The 2010 online privacy investigation into Google’s activities while collecting imaging data for their Street View data was a big deal for the search engine giant. Google were accused of harvesting private data including text messages, e-mails and passwords – whether inadvertantly or deliberately – over unsecured wireless internet connections all over the world, while their Street View image-capturing vehicles were zipping up and down roads all over the globe.
In what was colloquially known as the ‘Wi-Spy’ scandal, an investigation into Google’s activities was initially requested in 2010 by German regulators. After initially claiming that no such private information was being stored by the Street View vehicles, Google were forced by this investigation to admit that the vehicles had been collecting internet users’ private data through unencrypted networks.
The revelation led to umpteen lawsuits lobbied against Google, on grounds of invasion of privacy. Lawyers asserted that the nature of the software committing the violation – which Google vehemently denied all knowledge of – made it apparent that the datamining was carried out deliberately.
An FCC investigation eventually ruled that Google had not violated the laws on wire-tapping. The company were fined $25,000 in May 2012, however, for ‘obstructing’ the investigation. Google were reportedly slow to respond when asked to produce the identities of the engineers responsible for the Street View cars and the rogue software.
Despite initially getting off lightly on these charges of privacy violation, Google’s problems have not ended yet. The UK’s data-protection and privacy watchdog, the Internet Commissioner’s Office (ICO) have decided to re-open the investigations into Google’s ‘accidental’ data theft, which may see the search engine heavyweights come under fire after all.
The prospect of closer investigation may be a dim one for Google – but the investigations are to be hampered by a previous decision by the ICO. Following the close of the initial investigation in 2010, the ICO gave Google the go ahead to delete the raw data that had been mined by the Street View vehicles – an offer that Google were only too happy to take them up on. As part of the conditions of this verdict, Google agreed to put in place staff training measures, designed to teach its workforce the importance of customer privacy and information security, as well as how to handle sensitive customer information.

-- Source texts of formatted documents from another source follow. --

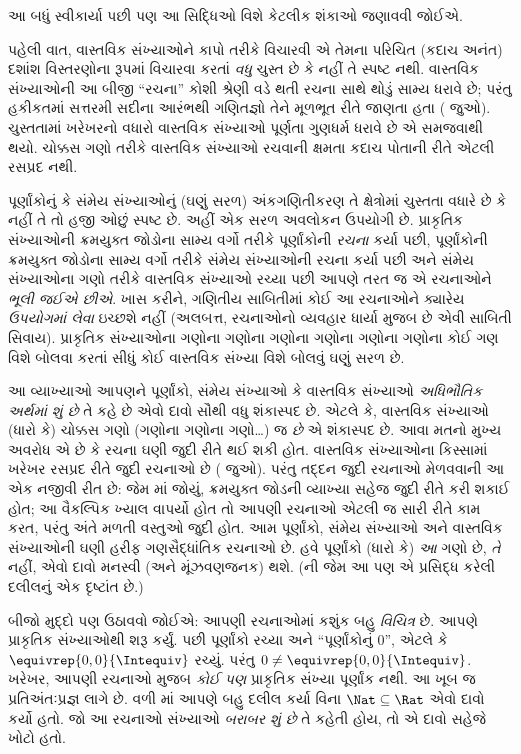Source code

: આ બધું સ્વીકાર્યા પછી પણ આ સિદ્ધિઓ વિશે કેટલીક શંકાઓ જણાવવી જોઈએ.

પહેલી વાત, વાસ્તવિક સંખ્યાઓને કાપો તરીકે વિચારવી એ તેમના પરિચિત
(કદાચ અનંત) દશાંશ વિસ્તરણોના રૂપમાં વિચારવા કરતાં \emph{વધુ} ચુસ્ત
છે કે નહીં તે સ્પષ્ટ નથી. વાસ્તવિક સંખ્યાઓની આ બીજી ``રચના'' કોશી
શ્રેણી વડે થતી રચના સાથે થોડું સામ્ય ધરાવે છે; પરંતુ હકીકતમાં
સત્તરમી સદીના આરંભથી ગણિતજ્ઞો તેને મૂળભૂત રીતે જાણતા હતા
( જુઓ). ચુસ્તતામાં ખરેખરનો વધારો વાસ્તવિક સંખ્યાઓ
પૂર્ણતા ગુણધર્મ ધરાવે છે એ સમજવાથી થયો. ચોક્કસ ગણો તરીકે વાસ્તવિક
સંખ્યાઓ રચવાની ક્ષમતા કદાચ પોતાની રીતે એટલી રસપ્રદ નથી.

પૂર્ણાંકોનું કે સંમેય સંખ્યાઓનું (ઘણું સરળ) અંકગણિતીકરણ તે ક્ષેત્રોમાં
ચુસ્તતા વધારે છે કે નહીં તે તો હજી ઓછું સ્પષ્ટ છે. અહીં એક સરળ અવલોકન
ઉપયોગી છે. પ્રાકૃતિક સંખ્યાઓની ક્રમયુક્ત જોડોના સામ્ય વર્ગો તરીકે
પૂર્ણાંકોની \emph{રચના} કર્યા પછી, પૂર્ણાંકોની ક્રમયુક્ત જોડોના સામ્ય
વર્ગો તરીકે સંમેય સંખ્યાઓની રચના કર્યા પછી અને સંમેય સંખ્યાઓના ગણો
તરીકે વાસ્તવિક સંખ્યાઓ રચ્યા પછી આપણે તરત જ એ રચનાઓને \emph{ભૂલી
જઈએ છીએ}. ખાસ કરીને, ગણિતીય સાબિતીમાં કોઈ આ રચનાઓને ક્યારેય
\emph{ઉપયોગમાં લેવા} ઇચ્છશે નહીં (અલબત્ત, રચનાઓનો વ્યવહાર ધાર્યા મુજબ
છે એવી સાબિતી સિવાય). પ્રાકૃતિક સંખ્યાઓના ગણોના ગણોના ગણોના ગણોના
ગણોના ગણોના કોઈ ગણ વિશે બોલવા કરતાં સીધું કોઈ વાસ્તવિક સંખ્યા વિશે
બોલવું ઘણું સરળ છે.

આ વ્યાખ્યાઓ આપણને પૂર્ણાંકો, સંમેય સંખ્યાઓ કે વાસ્તવિક સંખ્યાઓ
\emph{અધિભૌતિક અર્થમાં શું છે} તે કહે છે એવો દાવો સૌથી વધુ
શંકાસ્પદ છે. એટલે કે, વાસ્તવિક સંખ્યાઓ (ધારો કે) ચોક્કસ ગણો
(ગણોના ગણોના ગણો\ldots) જ \emph{છે} એ શંકાસ્પદ છે. આવા મતનો મુખ્ય
અવરોધ એ છે કે રચના ઘણી જુદી રીતે થઈ શકી હોત. વાસ્તવિક સંખ્યાઓના
કિસ્સામાં ખરેખર રસપ્રદ રીતે જુદી રચનાઓ છે ( જુઓ).
પરંતુ તદ્દન જુદી રચનાઓ મેળવવાની આ એક નજીવી રીત છે: જેમ
માં જોયું, ક્રમયુક્ત જોડની વ્યાખ્યા સહેજ જુદી
રીતે કરી શકાઈ હોત; આ વૈકલ્પિક ખ્યાલ વાપર્યો હોત તો આપણી રચનાઓ એટલી
જ સારી રીતે કામ કરત, પરંતુ અંતે મળતી વસ્તુઓ જુદી હોત. આમ પૂર્ણાંકો,
સંમેય સંખ્યાઓ અને વાસ્તવિક સંખ્યાઓની ઘણી હરીફ ગણસૈદ્ધાંતિક રચનાઓ છે.
હવે પૂર્ણાંકો (ધારો કે) \emph{આ} ગણો છે, \emph{તે} નહીં, એવો દાવો
મનસ્વી (અને મૂંઝવણજનક) થશે. (ની જેમ આ પણ
\citealt{Benacerraf1965}એ પ્રસિદ્ધ કરેલી દલીલનું એક દૃષ્ટાંત છે.)

બીજો મુદ્દો પણ ઉઠાવવો જોઈએ: આપણી રચનાઓમાં કશુંક બહુ \emph{વિચિત્ર}
છે. આપણે પ્રાકૃતિક સંખ્યાઓથી શરૂ કર્યું. પછી પૂર્ણાંકો રચ્યા અને
``પૂર્ણાંકોનું $0$'', એટલે કે $\equivrep{0,0}{\Intequiv}$ રચ્યું.
પરંતુ $0 \neq \equivrep{0,0}{\Intequiv}$. ખરેખર, આપણી રચનાઓ મુજબ
\emph{કોઈ પણ} પ્રાકૃતિક સંખ્યા પૂર્ણાંક નથી. આ ખૂબ જ પ્રતિઅંતઃપ્રજ્ઞ
લાગે છે. વળી માં આપણે બહુ દલીલ કર્યા વિના
$\Nat \subseteq \Rat$ એવો દાવો કર્યો હતો. જો આ રચનાઓ સંખ્યાઓ
\emph{બરાબર શું છે} તે કહેતી હોય, તો એ દાવો સહેજે ખોટો હતો.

Now that the collected Wi-Fi data is to be investigated, and is undergoing analysis once more however, the ICO are probably kicking themseles for their lack of foresight. It’s difficult to analyse something that no longer exists, after all.
The ICO is hopeful that, in spite of the erased files, records of any incriminating data will remain. For their part, Google say they will be happy to address the ICO’s concerns – and the company maintains that its project leaders ‘never even looked at’ the (potentially) illegally-obtained data.
The results of the latest investigation have yet to be announced – but times ahead could very well get tougher for Google.